Single synaptic vesicles fusing transiently and successively without loss of identity

Abstract

Vesicle fusion and recycling are particularly critical for ongoing neurotransmitter release^1,2,3,4 in the small nerve terminals of the brain, which typically contain about 30 functional vesicles^4,5. However, the modes of exocytosis and endocytosis that operate at synapses of the central nervous system are incompletely understood.
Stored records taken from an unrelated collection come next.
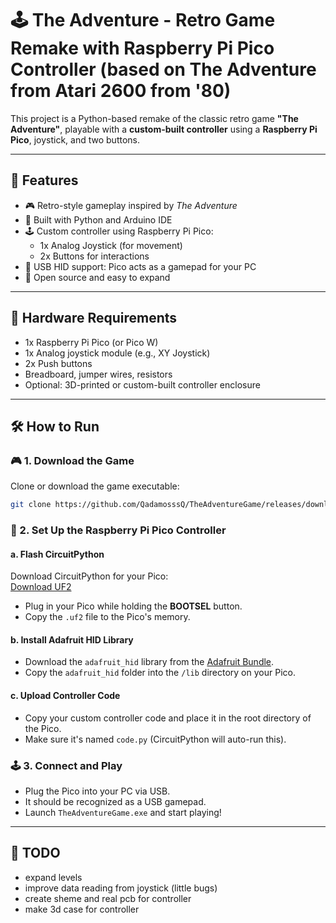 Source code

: # 🕹️ The Adventure - Retro Game Remake with Raspberry Pi Pico Controller (based on The Adventure from Atari 2600 from '80)

This project is a Python-based remake of the classic retro game **"The Adventure"**, playable with a **custom-built controller** using a **Raspberry Pi Pico**, joystick, and two buttons.

---

## 🚀 Features

- 🎮 Retro-style gameplay inspired by *The Adventure*
- 🧠 Built with Python and Arduino IDE
- 🕹️ Custom controller using Raspberry Pi Pico:
  - 1x Analog Joystick (for movement)
  - 2x Buttons for interactions
- 🔌 USB HID support: Pico acts as a gamepad for your PC
- 💾 Open source and easy to expand

---

## 🧰 Hardware Requirements

- 1x Raspberry Pi Pico (or Pico W)
- 1x Analog joystick module (e.g., XY Joystick)
- 2x Push buttons
- Breadboard, jumper wires, resistors
- Optional: 3D-printed or custom-built controller enclosure

---
## 🛠️ How to Run

### 🎮 1. Download the Game  
Clone or download the game executable:  
```bash  
git clone https://github.com/QadamosssQ/TheAdventureGame/releases/download/Release/TheAdventureGame.exe  
```  

### 🧠 2. Set Up the Raspberry Pi Pico Controller  
#### a. Flash CircuitPython  
Download CircuitPython for your Pico:  
[Download UF2](https://downloads.circuitpython.org/bin/raspberry_pi_pico_w/pl/adafruit-circuitpython-raspberry_pi_pico_w-pl-9.2.7.uf2)  
- Plug in your Pico while holding the **BOOTSEL** button.  
- Copy the `.uf2` file to the Pico's memory.  

#### b. Install Adafruit HID Library  
- Download the `adafruit_hid` library from the [Adafruit Bundle](https://circuitpython.org/libraries).  
- Copy the `adafruit_hid` folder into the `/lib` directory on your Pico.  

#### c. Upload Controller Code  
- Copy your custom controller code and place it in the root directory of the Pico.  
- Make sure it's named `code.py` (CircuitPython will auto-run this).

### 🕹️ 3. Connect and Play  
- Plug the Pico into your PC via USB.  
- It should be recognized as a USB gamepad.  
- Launch `TheAdventureGame.exe` and start playing!

---



## 🔧 TODO
- expand levels
- improve data reading from joystick (little bugs)
- create sheme and real pcb for controller
- make 3d case for controller

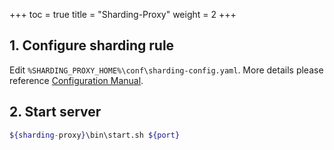 +++
toc = true
title = "Sharding-Proxy"
weight = 2
+++

## 1. Configure sharding rule

Edit `%SHARDING_PROXY_HOME%\conf\sharding-config.yaml`. More details please reference [Configuration Manual](/07-sharding-proxy/02-configuration/). 

## 2. Start server

```sh
${sharding-proxy}\bin\start.sh ${port}
```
Here we show real-time visualization of a single vesicle fusing at a small synapse of the central nervous system, made possible by highly intensified charge-coupled device imaging of hippocampal synaptic terminals, in which a single vesicle was labelled with the fluorescent membrane marker FM1-43 (ref. 6). In a small number of cases, full loss of fluorescent membrane dye was elicited by a single action potential, consistent with classical complete collapse¹. In most cases, however, action potentials triggered only partial loss of fluorescence, suggesting vesicular retention of membrane marker, consistent with ‘kiss-and-run’ vesicle cycling^3,4,7,8,9. An alternative hypothesis of independent fusion of partially stained vesicles arising from endosomal splitting could be excluded by observations on the size and timing of successive fusion events. Thus, our experimental evidence supports a predominance of kiss-and-run fusion events^10,11,12 and rapid vesicular re-use¹¹.